◆ **YOUR ASSIGNMENT**: Look for the string "Miko" in the material below. Copy every line where you find it.

◆ **DATA FOR REVIEW**:
====

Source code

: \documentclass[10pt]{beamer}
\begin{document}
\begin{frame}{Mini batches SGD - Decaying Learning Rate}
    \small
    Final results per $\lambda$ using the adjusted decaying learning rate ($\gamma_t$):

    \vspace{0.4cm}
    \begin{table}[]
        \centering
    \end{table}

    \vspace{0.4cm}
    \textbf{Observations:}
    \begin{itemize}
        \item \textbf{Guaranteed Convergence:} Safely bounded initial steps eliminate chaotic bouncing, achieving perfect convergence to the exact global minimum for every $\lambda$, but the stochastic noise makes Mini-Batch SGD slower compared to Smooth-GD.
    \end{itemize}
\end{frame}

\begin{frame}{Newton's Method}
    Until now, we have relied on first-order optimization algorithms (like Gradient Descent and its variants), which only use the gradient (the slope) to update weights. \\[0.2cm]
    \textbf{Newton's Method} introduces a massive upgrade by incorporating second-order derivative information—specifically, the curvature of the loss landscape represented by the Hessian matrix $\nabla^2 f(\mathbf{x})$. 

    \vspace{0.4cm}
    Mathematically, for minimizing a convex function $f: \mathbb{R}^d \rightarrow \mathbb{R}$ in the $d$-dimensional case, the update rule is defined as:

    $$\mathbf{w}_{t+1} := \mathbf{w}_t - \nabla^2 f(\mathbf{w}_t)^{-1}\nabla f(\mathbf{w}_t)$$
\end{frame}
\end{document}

====

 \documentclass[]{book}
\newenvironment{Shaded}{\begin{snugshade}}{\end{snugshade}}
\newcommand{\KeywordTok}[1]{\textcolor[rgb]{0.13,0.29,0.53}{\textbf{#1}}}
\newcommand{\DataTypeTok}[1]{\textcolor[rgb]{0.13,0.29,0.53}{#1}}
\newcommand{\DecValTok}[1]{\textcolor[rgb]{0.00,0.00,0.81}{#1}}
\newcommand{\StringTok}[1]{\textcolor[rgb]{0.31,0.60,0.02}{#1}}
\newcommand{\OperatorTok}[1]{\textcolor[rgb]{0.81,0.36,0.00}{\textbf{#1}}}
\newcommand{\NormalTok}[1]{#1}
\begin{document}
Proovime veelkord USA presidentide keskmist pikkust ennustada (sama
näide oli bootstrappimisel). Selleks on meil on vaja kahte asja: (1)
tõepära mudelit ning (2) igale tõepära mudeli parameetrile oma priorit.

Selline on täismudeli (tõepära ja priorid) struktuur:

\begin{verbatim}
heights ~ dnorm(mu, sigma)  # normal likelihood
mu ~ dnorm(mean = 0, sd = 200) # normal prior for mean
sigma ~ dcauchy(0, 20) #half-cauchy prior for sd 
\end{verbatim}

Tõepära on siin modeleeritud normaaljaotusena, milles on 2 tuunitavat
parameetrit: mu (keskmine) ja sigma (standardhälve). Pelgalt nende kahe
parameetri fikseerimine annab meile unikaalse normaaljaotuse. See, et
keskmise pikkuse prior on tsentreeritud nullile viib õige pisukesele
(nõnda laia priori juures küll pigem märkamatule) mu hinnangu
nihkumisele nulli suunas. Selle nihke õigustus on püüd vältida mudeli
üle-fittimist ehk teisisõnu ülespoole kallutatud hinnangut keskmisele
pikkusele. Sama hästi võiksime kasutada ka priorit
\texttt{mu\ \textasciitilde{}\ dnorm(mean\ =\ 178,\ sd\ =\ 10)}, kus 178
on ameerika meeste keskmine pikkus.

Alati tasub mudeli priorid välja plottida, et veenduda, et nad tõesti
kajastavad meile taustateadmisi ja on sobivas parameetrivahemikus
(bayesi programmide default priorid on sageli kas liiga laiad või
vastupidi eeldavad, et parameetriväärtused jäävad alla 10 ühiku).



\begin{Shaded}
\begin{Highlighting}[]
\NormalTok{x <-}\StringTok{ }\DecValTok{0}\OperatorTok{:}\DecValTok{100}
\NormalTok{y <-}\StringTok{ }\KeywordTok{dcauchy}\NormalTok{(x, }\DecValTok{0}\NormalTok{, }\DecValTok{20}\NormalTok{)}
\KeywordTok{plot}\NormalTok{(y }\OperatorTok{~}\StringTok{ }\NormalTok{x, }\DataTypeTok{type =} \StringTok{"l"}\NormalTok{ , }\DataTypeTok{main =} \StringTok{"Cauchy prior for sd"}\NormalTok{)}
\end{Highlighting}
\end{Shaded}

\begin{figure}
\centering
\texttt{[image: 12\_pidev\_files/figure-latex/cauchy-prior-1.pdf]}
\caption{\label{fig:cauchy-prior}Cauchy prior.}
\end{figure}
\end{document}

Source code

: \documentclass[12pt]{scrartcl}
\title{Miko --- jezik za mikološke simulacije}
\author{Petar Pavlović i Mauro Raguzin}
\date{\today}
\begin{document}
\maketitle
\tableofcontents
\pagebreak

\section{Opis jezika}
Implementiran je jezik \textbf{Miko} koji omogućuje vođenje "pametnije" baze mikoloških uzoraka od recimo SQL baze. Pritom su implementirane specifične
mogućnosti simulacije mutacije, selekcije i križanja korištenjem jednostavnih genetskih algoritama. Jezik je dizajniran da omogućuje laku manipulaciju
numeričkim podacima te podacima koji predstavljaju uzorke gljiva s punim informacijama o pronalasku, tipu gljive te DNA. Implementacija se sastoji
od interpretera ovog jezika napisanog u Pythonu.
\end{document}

====

◆ **OUTPUT OF THE EXERCISE**:
\title{Miko --- jezik za mikološke simulacije}
Implementiran je jezik \textbf{Miko} koji omogućuje vođenje "pametnije" baze mikoloških uzoraka od recimo SQL baze. Pritom su implementirane specifične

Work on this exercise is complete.